Bárbara, Caridad, Joaquina, Lázara, Vivian, Norma… Parafraseo a (José) Martí para ir directo al grano y sin tapujos: Cada quien tiene la mejor de las madres. Sin embargo, y aunque lo siento por mis congéneres, las cubanas –madrazas como ningunas–, ocupan, entre las más sobresalientes a escala planetaria, lugar privilegiado. Y de todas ellas, por reciprocidad amorosa, en primer lugar, y hasta por lógica, para mí la mía, lo supremo. No lo tomen a mal, también tengo claro, que la suya y la de aquel, igual lo son.

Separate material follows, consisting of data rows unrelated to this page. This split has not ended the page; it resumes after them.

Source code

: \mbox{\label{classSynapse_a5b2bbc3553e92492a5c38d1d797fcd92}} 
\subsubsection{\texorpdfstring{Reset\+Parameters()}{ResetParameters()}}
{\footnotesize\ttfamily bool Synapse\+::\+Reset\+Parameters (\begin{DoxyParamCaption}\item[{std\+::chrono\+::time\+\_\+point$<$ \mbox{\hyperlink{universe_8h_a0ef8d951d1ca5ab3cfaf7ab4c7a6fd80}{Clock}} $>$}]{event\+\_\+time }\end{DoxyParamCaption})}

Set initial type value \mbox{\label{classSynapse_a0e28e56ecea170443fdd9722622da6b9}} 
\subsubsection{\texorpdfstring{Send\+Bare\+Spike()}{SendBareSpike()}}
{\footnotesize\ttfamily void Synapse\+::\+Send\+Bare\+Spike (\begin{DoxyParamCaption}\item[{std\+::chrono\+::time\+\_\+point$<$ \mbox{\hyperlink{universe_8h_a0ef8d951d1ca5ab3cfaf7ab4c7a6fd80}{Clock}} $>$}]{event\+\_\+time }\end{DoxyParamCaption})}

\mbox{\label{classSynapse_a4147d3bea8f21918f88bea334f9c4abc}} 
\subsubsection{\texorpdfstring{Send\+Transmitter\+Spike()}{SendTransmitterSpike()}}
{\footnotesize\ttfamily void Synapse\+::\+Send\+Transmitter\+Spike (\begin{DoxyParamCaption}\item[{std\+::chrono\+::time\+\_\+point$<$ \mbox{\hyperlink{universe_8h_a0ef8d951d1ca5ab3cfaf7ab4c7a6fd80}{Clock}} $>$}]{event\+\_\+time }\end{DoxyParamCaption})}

Aunque nadie lo recuerda a partir de la experiencia personal, lo sabe todo el mundo: el primer hogar, el más seguro, en momentos en que hasta lo más mínimo constituye una amenaza, está en su vientre. Y ya después no habrá mejor remanso protector que el anillo resultante de sus entrecruzados brazos, incluso aún cuando se cierren para ceñir a un “niño” grandulón, que quizás la iguale en canas y la triplique en tamaño y peso.
Marcan el día señalado como el más feliz, no solo por sobrevivir al riesgoso acto de parir, sobre todo porque de su interior nació la vida, una vida que la define o reafirma madre; un instante que sella un acto de fidelidad incondicional e infinita.
¡Heroína ellas! ¡Y de las de a diario! No duermen si sube tu temperatura, te cree el más lindo e incluso el más inteligente.
Mi vieja enfermó hasta con el más simple de mis catarros, se becó conmigo en el hospital las veces que ingresé, y lloró ante cada éxito o cada fracaso que me dio la vida. Y como si fuera poco tus hijos también lo son de ella. Y la historia de mimos, cuidados y regalos ahora multiplicada se repite.
Con ellas, las lecciones y consejos nunca faltarán, aun cuando aparentes ser muy independiente, peines canas y te afeen las arrugas. ¿Lo más triste? Lo más doloroso es que la última de las lecciones es la que te enseña que el niño que irremediablemente hacía habitar en ti partió con ella.